Per molto tempo non solo a livello di incarichi di alto profilo e di retribuzioni diverse a parità di funzione e professionalità le “quote rosa” sono risultate coartate e trascurate nel nostro Paese.
Anche sul fronte (molto meno impattante, sia chiaro) dei colori dl vino l’Italia sul tema del rosa – popolarità e livelli di consumo - è stata fanalino di coda tra le nazioni produttrici storiche.
E il bello è che – quasi con perversa ironia – uno dei motivi per cui i rosati da noi hanno stentato a lungo a decollare, e sono finiti anche nelle regioni più prolifiche e vocate a cercare fortuna soprattutto nell’export, è che venivano ritenuti vini “femminili”. Un’idea denegata sia dal numero (e la competenza) crescente di appassionate produttrici e consumatrici di Amarone o Bolgheri, sia dal fatto che se c’è una cosa che salta ogni differenza (vera o presunta) legata al genere è il gusto, di un piatto cucinato come di un calice.
Di recente però, la musica è (almeno un po’) cambiata. La tendenza (anche qui totalmente trasversale) a bere un filo più “leggero” sotto il profilo alcolico e delle temperature di servizio, e più “smart” per modalità di proposta ha implementato stima, fama e richiesta di rosati. In maniera ancora non roboante per quantità totali, ma interessante nel definire prospettive a breve e soprattutto medio termine.
Ecco allora che chi ha materia e capacità (tecnica ed eno-ampelografica) di produrne, un po’ come già per le bolle, ha messo in campo (e in bottiglia) la sua pennellata di rosa.
Pennellata d’indubbio interessa quando l’autore è un già consolidato maker (in rosso, va da sé) di Sangiovese da Chianti Classico. Un marchio iconico.

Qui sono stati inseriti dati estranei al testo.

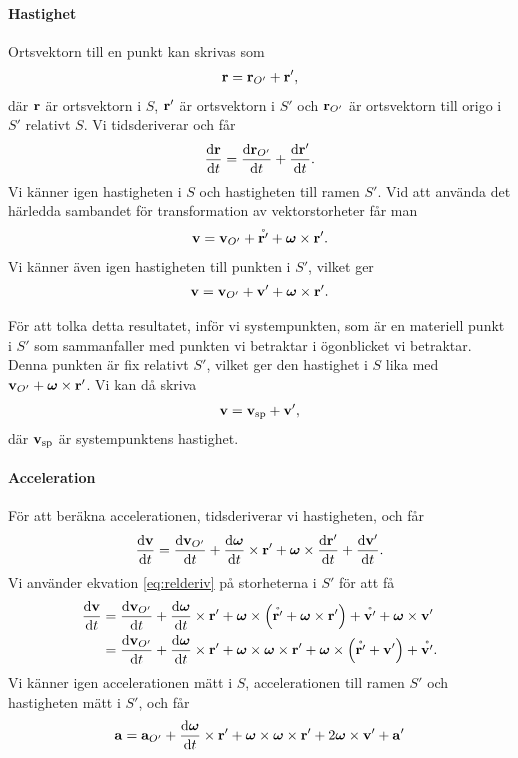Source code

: \paragraph{Hastighet}
Ortsvektorn till en punkt kan skrivas som
\begin{align*}
	\vb{r} = \vb{r}_{O'} + \vb{r}',
\end{align*}
där $\vb{r}$ är ortsvektorn i $S$, $\vb{r}'$ är ortsvektorn i $S'$ och $\vb{r}_{O'}$ är ortsvektorn till origo i $S'$ relativt $S$. Vi tidsderiverar och får
\begin{align*}
	\dv{\vb{r}}{t} = \dv{\vb{r}_{O'}}{t} + \dv{\vb{r}'}{t}.
\end{align*}
Vi känner igen hastigheten i $S$ och hastigheten till ramen $S'$. Vid att använda det härledda sambandet för transformation av vektorstorheter får man
\begin{align*}
	\vb{v} = \vb{v}_{O'} + \mathring{\vb{r}'} + \vb*{\omega}\times\vb{r}'.
\end{align*}
Vi känner även igen hastigheten till punkten i $S'$, vilket ger
\begin{align*}
	\vb{v} = \vb{v}_{O'} + \vb{v}' + \vb*{\omega}\times\vb{r}'.
\end{align*}

För att tolka detta resultatet, inför vi systempunkten, som är en materiell punkt i $S'$ som sammanfaller med punkten vi betraktar i ögonblicket vi betraktar. Denna punkten är fix relativt $S'$, vilket ger den hastighet i $S$ lika med $\vb{v}_{O'} + \vb*{\omega}\times\vb{r}'$. Vi kan då skriva
\begin{align*}
	\vb{v} = \vb{v}_{\text{sp}} + \vb{v}',
\end{align*}
där $\vb{v}_{\text{sp}}$ är systempunktens hastighet.

\paragraph{Acceleration}
För att beräkna accelerationen, tidsderiverar vi hastigheten, och får
\begin{align*}
	\dv{\vb{v}}{t} = \dv{\vb{v}_{O'}}{t} + \dv{\vb*{\omega}}{t}\times\vb{r}' + \vb*{\omega}\times\dv{\vb{r}'}{t} + \dv{\vb{v}'}{t}.
\end{align*}
Vi använder ekvation \ref{eq:relderiv} på storheterna i $S'$ för att få
\begin{align*}
	\dv{\vb{v}}{t} &= \dv{\vb{v}_{O'}}{t} + \dv{\vb*{\omega}}{t}\times\vb{r}' + \vb*{\omega}\times\left(\mathring{\vb{r}'} + \vb*{\omega}\times\vb{r}'\right) + \mathring{\vb{v}'} + \vb*{\omega}\times\vb{v}' \\
	                &= \dv{\vb{v}_{O'}}{t} + \dv{\vb*{\omega}}{t}\times\vb{r}' + \vb*{\omega}\times\vb*{\omega}\times\vb{r}' + \vb*{\omega}\times\left(\mathring{\vb{r}'} + \vb{v}'\right) + \mathring{\vb{v}'}.
\end{align*}
Vi känner igen accelerationen mätt i $S$, accelerationen till ramen $S'$ och hastigheten mätt i $S'$, och får
\begin{align*}
	\vb{a} = \vb{a}_{O'} + \dv{\vb*{\omega}}{t}\times\vb{r}' + \vb*{\omega}\times\vb*{\omega}\times\vb{r}' + 2\vb*{\omega}\times\vb{v}' + \vb{a}'
\end{align*}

Arceno, casa e vigne a San Gusmé (Classico senese, dunque) ha spedito nel mondo da poco il Rosambra, figlio “diverso” dell’uva madre di sempre, targato 2024 (meno calore, più acqua, migliori acidità) lavorato da Lawrence Cronin, enologo della Tenuta, in stile dichiaratamente provenzale.
Delicatezza dunque è la parola chiave: sin dal colore, “costruito” in tre ore di contatto con le bucce (e quelle del Sangiovese, si sa, non sono certo le più “tinte” tra le grandi uve da rosso) e affinamento successivo per tre mesi in acciaio.
Profumato di agrume e frutta bianca e gialla, fresco e aereo (ma tutt’altro che sbiadito) al gusto, ha una produzione per ora puntiforme (poco più di 2.500 pezzi) ma il pronostico di chi scrive è che rose del genere (tanto per restare in tema...) siano destinate a fiorire, e dunque, clima permettendo, a crescere di peso nel bilancio del prodotto aziendale.
Come tutti gli altri vini di Arceno, anche Rosambra entra a far parte del catalogo di Pellegrini, distributore che per gli appassionati e i conoscitori non ha bisogno di presentazioni coi suoi 150 produttori (internazionali e italiani) e 2.000 etichette circa in catalogo.